**Your goal**
In the data below, which lines hold the word "False"? Copy them.

**Supplied data**
•••
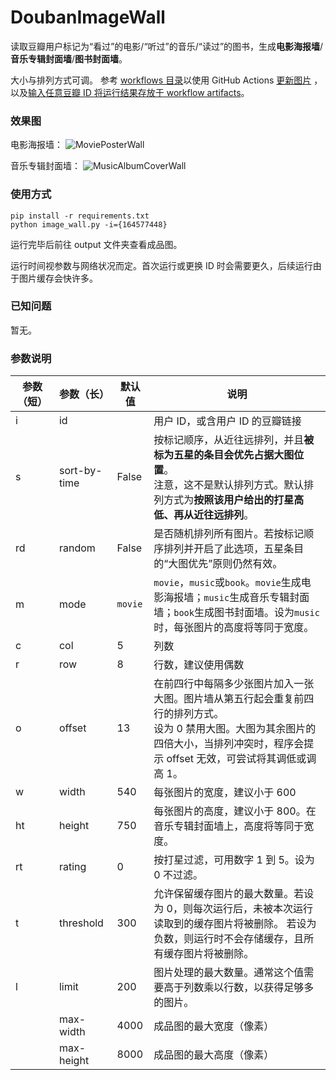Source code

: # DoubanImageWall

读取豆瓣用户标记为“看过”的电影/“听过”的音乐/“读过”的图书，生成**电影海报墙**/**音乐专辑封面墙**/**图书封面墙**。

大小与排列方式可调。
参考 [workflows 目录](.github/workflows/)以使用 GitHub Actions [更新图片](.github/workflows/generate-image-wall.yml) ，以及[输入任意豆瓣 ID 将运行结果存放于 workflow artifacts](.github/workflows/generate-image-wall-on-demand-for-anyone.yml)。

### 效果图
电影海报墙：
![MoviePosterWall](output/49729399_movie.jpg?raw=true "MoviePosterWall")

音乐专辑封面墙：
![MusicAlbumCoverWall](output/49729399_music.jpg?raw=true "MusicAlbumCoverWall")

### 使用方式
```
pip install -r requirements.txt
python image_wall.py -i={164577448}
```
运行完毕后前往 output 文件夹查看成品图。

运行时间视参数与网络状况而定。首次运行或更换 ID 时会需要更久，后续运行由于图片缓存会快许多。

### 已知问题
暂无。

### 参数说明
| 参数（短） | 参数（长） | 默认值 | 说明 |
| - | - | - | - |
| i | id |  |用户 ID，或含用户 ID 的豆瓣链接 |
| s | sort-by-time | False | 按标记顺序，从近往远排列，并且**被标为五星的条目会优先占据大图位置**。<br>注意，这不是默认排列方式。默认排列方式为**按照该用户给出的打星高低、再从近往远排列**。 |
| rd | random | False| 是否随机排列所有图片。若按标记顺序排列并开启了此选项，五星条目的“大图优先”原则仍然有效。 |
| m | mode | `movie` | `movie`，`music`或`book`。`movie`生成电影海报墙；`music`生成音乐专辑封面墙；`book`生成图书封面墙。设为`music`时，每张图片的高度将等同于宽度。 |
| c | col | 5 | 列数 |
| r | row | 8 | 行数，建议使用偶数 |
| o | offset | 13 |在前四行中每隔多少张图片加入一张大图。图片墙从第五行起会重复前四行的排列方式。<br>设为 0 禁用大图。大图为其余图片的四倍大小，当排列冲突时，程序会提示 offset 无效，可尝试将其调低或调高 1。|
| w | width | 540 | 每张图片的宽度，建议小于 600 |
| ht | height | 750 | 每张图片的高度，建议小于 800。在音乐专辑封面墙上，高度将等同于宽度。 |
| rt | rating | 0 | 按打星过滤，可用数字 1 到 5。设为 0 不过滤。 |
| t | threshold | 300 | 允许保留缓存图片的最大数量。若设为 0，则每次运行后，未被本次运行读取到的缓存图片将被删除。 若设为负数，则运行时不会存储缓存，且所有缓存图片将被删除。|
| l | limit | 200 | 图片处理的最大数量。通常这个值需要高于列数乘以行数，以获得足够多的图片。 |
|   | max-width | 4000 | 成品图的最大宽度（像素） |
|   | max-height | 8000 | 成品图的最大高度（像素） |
•••
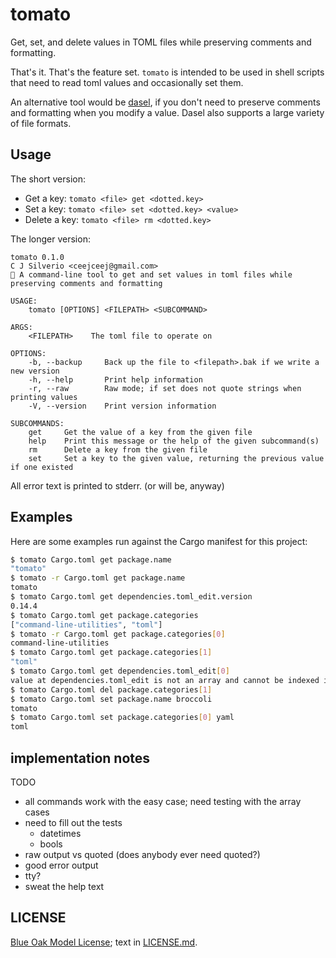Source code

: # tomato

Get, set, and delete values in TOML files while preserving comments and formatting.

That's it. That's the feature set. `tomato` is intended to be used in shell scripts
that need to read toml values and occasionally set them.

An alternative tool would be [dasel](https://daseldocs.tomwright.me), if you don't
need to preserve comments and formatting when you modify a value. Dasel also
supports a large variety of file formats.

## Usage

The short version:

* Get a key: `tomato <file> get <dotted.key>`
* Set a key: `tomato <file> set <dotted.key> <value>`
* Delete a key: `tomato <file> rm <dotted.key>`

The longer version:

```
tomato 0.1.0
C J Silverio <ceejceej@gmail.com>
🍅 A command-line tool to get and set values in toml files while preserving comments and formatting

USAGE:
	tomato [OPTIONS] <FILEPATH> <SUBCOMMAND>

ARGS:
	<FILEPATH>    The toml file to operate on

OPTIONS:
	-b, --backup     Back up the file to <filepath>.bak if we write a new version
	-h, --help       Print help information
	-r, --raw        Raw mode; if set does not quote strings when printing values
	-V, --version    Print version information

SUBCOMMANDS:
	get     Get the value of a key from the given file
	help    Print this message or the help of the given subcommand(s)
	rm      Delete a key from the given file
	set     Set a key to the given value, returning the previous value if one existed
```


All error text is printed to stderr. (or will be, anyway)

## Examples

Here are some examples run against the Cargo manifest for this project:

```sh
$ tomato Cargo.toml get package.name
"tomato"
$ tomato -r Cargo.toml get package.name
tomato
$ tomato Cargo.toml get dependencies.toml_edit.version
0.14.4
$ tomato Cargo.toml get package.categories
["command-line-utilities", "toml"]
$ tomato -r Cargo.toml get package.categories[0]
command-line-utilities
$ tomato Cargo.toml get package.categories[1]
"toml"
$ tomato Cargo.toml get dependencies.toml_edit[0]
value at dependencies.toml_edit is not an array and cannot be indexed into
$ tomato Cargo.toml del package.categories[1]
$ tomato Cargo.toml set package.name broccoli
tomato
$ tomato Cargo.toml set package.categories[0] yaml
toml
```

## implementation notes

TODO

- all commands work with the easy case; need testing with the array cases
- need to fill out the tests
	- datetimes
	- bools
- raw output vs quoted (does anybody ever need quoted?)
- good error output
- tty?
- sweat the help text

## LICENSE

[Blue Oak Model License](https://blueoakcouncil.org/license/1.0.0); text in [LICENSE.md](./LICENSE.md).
•••
**Answer box**
| s | sort-by-time | False | 按标记顺序，从近往远排列，并且**被标为五星的条目会优先占据大图位置**。<br>注意，这不是默认排列方式。默认排列方式为**按照该用户给出的打星高低、再从近往远排列**。 |
| rd | random | False| 是否随机排列所有图片。若按标记顺序排列并开启了此选项，五星条目的“大图优先”原则仍然有效。 |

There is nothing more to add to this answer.